Materials and methods
Geographical location, climate and soil conditions of the experimental field
This study carried out during the 2007-2008 and 2008-2009 growing seasons at the educational farm of Karaj Islamic Azad University in Iran. The site had semi-arid climate characterized by warm and dry summers, long-term (30 years) mean annual rainfall and temperature of were 246 mm and 23.36 C, respectively. The meteorological data were taken from the Karaj meteorological station during the trial period in each growing season. The meteorological data are shown in Fig.1 and Fig. 2. Prior to the experiment, two composite soil samples were taken at depths of 0-30 and 30- 60 cm. The samples were sent to laboratory and analysed for pH, electrical conductivity (EC), organic carbon, total N, available P and available K. Details of soil properties are shown in Table 1.
The experimental design was a split plot in a randomized complete block design with four replications. The irrigation treatments (three levels) were randomized to the main plots and soybean cultivars (five cultivars) were randomly distributed within the subplots of the water deficit treatments (main plots).

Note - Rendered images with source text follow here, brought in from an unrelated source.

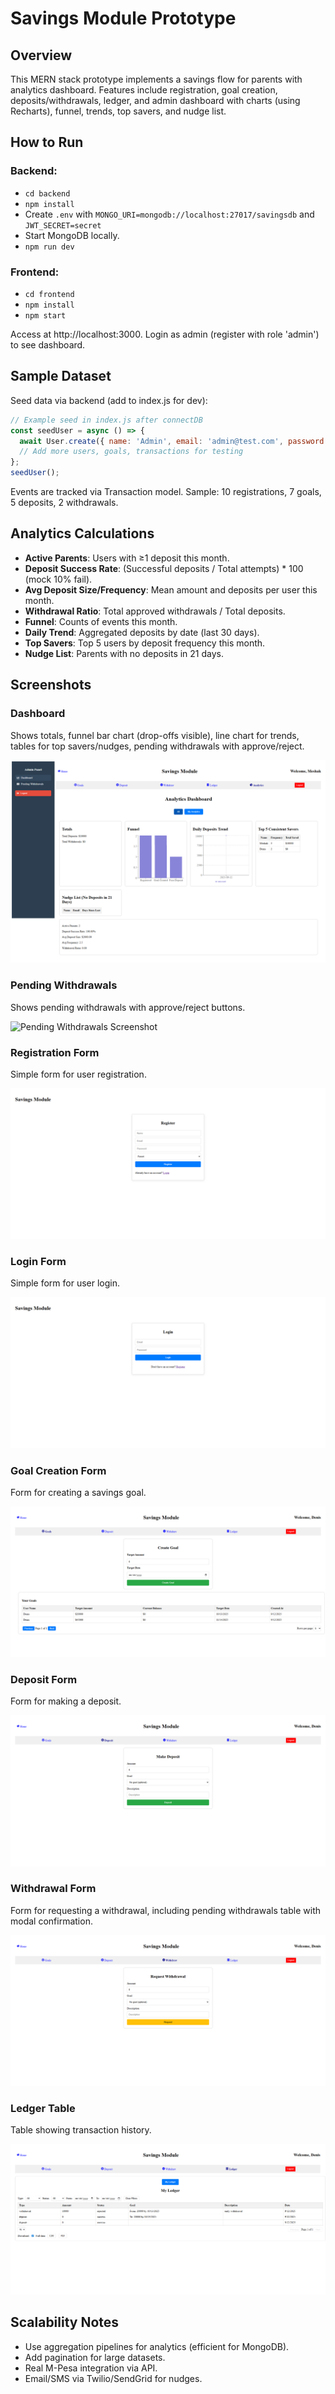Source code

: # Savings Module Prototype

## Overview

This MERN stack prototype implements a savings flow for parents with analytics dashboard. Features include registration, goal creation, deposits/withdrawals, ledger, and admin dashboard with charts (using Recharts), funnel, trends, top savers, and nudge list.

## How to Run

### Backend:

- `cd backend`
- `npm install`
- Create `.env` with `MONGO_URI=mongodb://localhost:27017/savingsdb` and `JWT_SECRET=secret`
- Start MongoDB locally.
- `npm run dev`

### Frontend:

- `cd frontend`
- `npm install`
- `npm start`

Access at http://localhost:3000. Login as admin (register with role 'admin') to see dashboard.

## Sample Dataset

Seed data via backend (add to index.js for dev):

```javascript
// Example seed in index.js after connectDB
const seedUser = async () => {
  await User.create({ name: 'Admin', email: 'admin@test.com', password: 'password', role: 'admin' });
  // Add more users, goals, transactions for testing
};
seedUser();
```

Events are tracked via Transaction model. Sample: 10 registrations, 7 goals, 5 deposits, 2 withdrawals.

## Analytics Calculations

- **Active Parents**: Users with ≥1 deposit this month.
- **Deposit Success Rate**: (Successful deposits / Total attempts) * 100 (mock 10% fail).
- **Avg Deposit Size/Frequency**: Mean amount and deposits per user this month.
- **Withdrawal Ratio**: Total approved withdrawals / Total deposits.
- **Funnel**: Counts of events this month.
- **Daily Trend**: Aggregated deposits by date (last 30 days).
- **Top Savers**: Top 5 users by deposit frequency this month.
- **Nudge List**: Parents with no deposits in 21 days.

## Screenshots

### Dashboard
Shows totals, funnel bar chart (drop-offs visible), line chart for trends, tables for top savers/nudges, pending withdrawals with approve/reject.

![Dashboard Screenshot](screenshots/dashboard.png)

### Pending Withdrawals
Shows pending withdrawals with approve/reject buttons.

![Pending Withdrawals Screenshot](screenshots/pendingWIthdrawals.png)

### Registration Form
Simple form for user registration.

![Registration Screenshot](screenshots/Register1.png)

### Login Form
Simple form for user login.

![Login Screenshot](screenshots/login.png)

### Goal Creation Form
Form for creating a savings goal.

![Goal Creation Screenshot](screenshots/createGoal.png)

### Deposit Form
Form for making a deposit.

![Deposit Screenshot](screenshots/deposit.png)

### Withdrawal Form
Form for requesting a withdrawal, including pending withdrawals table with modal confirmation.

![Withdrawal Screenshot](screenshots/withdraw.png)

### Ledger Table
Table showing transaction history.

![Ledger Screenshot](screenshots/ledger.png)

## Scalability Notes

- Use aggregation pipelines for analytics (efficient for MongoDB).
- Add pagination for large datasets.
- Real M-Pesa integration via API.
- Email/SMS via Twilio/SendGrid for nudges.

The water deficit treatments were applied by changing in irrigation intervals. Irrigations were carried out when an amount of evaporated water from the class "A pan" evaporation reached 50 (S1; optimum conditions of irrigation), 100 (S2; moderate water deficit) and 150 (S3; extreme water deficit) mm, respectively. Amount of irrigation was identical for all water deficit treatments from the beginning of planting time till complete establishment of plants. In order to make sure the identical amount of water discharge to every plot, the water contour instruments were used. Total irrigation water applied in S1, S2 and S3 were 465, 234.5 and 146.56 m3, respectively. After this stage, the plots were irrigated according to their prescribed treatment.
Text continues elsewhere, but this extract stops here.